= Your assignment =
Take the line that contains "L’avantage majeur pour" as the first line and the last line of the material below as the final one; reproduce exactly the lines between, inclusive.

= Raw data =
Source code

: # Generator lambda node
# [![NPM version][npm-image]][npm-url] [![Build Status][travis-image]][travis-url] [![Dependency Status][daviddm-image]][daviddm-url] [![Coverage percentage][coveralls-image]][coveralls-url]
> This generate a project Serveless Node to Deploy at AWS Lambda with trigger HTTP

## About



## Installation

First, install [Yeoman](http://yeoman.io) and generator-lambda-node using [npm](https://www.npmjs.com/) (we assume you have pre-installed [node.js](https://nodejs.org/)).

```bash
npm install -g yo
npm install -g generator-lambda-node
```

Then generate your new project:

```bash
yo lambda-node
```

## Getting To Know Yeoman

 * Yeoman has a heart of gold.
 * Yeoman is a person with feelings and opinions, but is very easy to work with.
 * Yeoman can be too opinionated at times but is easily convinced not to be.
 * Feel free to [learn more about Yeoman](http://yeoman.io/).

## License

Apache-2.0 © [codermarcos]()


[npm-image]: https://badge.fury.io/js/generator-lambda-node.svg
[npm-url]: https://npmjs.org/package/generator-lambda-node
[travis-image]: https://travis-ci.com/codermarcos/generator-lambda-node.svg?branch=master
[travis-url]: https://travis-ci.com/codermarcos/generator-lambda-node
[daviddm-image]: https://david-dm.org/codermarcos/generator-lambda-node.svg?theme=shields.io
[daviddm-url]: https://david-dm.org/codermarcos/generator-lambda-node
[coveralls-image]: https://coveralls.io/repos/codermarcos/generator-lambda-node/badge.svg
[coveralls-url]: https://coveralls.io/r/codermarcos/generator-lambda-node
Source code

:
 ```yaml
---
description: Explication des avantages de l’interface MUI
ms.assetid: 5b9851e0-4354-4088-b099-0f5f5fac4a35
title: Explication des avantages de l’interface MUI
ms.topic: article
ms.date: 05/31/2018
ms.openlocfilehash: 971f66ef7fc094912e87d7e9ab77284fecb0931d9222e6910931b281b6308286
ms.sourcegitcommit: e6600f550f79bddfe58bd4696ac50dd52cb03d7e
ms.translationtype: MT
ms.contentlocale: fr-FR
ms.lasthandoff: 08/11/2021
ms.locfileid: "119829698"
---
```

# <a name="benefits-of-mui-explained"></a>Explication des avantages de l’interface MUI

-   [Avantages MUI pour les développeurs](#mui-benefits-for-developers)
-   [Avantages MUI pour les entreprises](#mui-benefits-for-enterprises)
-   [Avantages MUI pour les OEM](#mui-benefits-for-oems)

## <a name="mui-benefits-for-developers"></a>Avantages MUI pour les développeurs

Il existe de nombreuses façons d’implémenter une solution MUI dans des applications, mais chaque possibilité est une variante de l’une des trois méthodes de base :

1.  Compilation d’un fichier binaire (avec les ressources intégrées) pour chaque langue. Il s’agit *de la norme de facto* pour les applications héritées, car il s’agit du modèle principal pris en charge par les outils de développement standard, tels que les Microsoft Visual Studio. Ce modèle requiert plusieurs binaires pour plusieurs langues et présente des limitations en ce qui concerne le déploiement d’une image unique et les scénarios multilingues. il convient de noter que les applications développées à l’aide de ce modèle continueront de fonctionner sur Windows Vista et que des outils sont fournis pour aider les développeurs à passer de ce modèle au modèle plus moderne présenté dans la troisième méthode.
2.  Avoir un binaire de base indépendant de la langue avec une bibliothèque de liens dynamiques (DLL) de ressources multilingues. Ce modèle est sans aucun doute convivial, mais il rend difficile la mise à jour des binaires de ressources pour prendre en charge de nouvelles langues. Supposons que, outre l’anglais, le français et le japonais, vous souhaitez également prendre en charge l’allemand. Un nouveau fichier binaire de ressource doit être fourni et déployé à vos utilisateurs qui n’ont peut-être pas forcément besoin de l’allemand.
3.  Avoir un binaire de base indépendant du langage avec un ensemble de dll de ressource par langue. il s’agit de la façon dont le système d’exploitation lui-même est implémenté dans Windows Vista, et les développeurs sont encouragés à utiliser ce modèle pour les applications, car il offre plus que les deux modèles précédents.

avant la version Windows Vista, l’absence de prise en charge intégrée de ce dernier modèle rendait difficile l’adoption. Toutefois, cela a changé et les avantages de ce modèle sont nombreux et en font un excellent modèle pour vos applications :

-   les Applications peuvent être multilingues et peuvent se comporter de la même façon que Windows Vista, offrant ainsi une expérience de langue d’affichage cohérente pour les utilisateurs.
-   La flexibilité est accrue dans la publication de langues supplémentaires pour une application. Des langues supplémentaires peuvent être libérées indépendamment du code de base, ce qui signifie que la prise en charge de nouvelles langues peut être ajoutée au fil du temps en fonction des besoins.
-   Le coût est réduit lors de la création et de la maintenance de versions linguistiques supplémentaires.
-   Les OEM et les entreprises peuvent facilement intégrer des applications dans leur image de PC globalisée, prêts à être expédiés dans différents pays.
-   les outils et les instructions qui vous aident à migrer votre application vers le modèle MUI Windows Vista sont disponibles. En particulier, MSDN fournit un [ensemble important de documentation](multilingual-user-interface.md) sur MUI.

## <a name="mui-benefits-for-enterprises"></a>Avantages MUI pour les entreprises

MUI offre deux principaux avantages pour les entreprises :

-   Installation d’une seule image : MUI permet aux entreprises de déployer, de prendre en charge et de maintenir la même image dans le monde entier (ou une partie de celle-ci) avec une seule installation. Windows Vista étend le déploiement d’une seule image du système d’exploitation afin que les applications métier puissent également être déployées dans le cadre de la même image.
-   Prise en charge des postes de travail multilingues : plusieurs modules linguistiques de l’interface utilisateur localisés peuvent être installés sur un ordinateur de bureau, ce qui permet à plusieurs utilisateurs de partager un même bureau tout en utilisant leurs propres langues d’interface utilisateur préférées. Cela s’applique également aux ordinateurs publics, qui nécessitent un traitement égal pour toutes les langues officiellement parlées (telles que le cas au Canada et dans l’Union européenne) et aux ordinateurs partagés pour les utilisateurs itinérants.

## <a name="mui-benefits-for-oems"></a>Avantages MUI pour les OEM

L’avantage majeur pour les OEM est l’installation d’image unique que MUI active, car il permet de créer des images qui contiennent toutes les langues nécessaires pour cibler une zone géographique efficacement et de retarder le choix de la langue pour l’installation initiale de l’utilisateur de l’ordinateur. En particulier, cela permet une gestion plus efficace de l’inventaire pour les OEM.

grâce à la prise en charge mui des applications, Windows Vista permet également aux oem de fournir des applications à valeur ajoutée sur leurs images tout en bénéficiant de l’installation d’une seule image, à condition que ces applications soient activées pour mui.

= Result =
L’avantage majeur pour les OEM est l’installation d’image unique que MUI active, car il permet de créer des images qui contiennent toutes les langues nécessaires pour cibler une zone géographique efficacement et de retarder le choix de la langue pour l’installation initiale de l’utilisateur de l’ordinateur. En particulier, cela permet une gestion plus efficace de l’inventaire pour les OEM.

grâce à la prise en charge mui des applications, Windows Vista permet également aux oem de fournir des applications à valeur ajoutée sur leurs images tout en bénéficiant de l’installation d’une seule image, à condition que ces applications soient activées pour mui.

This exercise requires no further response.